This material periodically generates bursts of radiation, including X-rays. As the X-rays travel outward they encounter clouds of gas and dust in between V404 Cygni and Earth and are scattered at various angles. NASA’s Chandra X-ray Observatory and Neil Gehrels Swift Observatory have imaged the X-ray light echoes around V404 Cygni. Because astronomers know exactly how fast light travels and have determined an accurate distance to this system, they can calculate when these eruptions occurred. This data, plus other information, helps astronomers learn more about the dust clouds, including their composition and distances.
The sonification of V404 Cygni translates the X-ray data from both Chandra and Swift into sound. During the sonification, the cursor moves outward from the center of the image in a circle.

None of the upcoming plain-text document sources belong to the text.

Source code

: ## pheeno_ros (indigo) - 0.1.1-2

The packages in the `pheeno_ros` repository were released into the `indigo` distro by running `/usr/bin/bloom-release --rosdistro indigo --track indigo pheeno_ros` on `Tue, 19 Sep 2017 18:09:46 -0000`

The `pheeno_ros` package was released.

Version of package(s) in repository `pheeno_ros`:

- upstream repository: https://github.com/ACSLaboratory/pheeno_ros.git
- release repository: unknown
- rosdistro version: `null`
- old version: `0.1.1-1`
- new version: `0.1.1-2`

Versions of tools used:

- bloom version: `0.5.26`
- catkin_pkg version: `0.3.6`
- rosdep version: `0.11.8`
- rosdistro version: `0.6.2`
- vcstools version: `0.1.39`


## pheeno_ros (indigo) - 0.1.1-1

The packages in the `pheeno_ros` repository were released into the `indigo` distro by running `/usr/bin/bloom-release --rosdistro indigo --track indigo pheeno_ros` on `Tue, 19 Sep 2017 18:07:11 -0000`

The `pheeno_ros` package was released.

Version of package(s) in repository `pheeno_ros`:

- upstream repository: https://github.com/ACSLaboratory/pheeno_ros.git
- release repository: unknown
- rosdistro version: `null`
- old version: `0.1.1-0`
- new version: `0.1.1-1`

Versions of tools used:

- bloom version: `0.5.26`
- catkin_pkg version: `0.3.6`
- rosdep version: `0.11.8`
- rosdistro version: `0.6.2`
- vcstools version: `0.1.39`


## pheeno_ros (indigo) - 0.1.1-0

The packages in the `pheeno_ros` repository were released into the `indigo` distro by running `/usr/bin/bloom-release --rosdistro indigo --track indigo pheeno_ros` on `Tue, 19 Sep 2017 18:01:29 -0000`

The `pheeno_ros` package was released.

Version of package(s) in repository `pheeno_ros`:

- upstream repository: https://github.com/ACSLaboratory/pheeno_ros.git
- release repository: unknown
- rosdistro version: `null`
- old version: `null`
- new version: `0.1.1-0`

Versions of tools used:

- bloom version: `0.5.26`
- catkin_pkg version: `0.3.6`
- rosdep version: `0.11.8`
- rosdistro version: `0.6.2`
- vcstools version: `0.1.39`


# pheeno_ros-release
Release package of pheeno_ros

As it passes through the light echoes detected in X-rays (seen as concentric rings in blue by Chandra and red by Swift in the image), there are tick-like sounds and changes in volume to denote the detection of X-rays and the variations in brightness. To differentiate between the data from the two telescopes, Chandra data is represented by higher-frequency tones while the Swift data is lower. In addition to the X-rays, the image includes optical data from the Digitized Sky Survey that shows background stars. Each star in optical light triggers a musical note. The volume and pitch of the note are determined by the brightness of the star.
Image credit: X-ray: Chandra: NASA/CXC/U.Wisc-Madison/S. Heinz et al.; Swift: NASA/Swift/Univ. of Leicester/A. Beardmore; Optical: DSS; Sonification: NASA/CXC/SAO/K.Arcand, SYSTEM Sounds (M. Russo, A. Santaguida)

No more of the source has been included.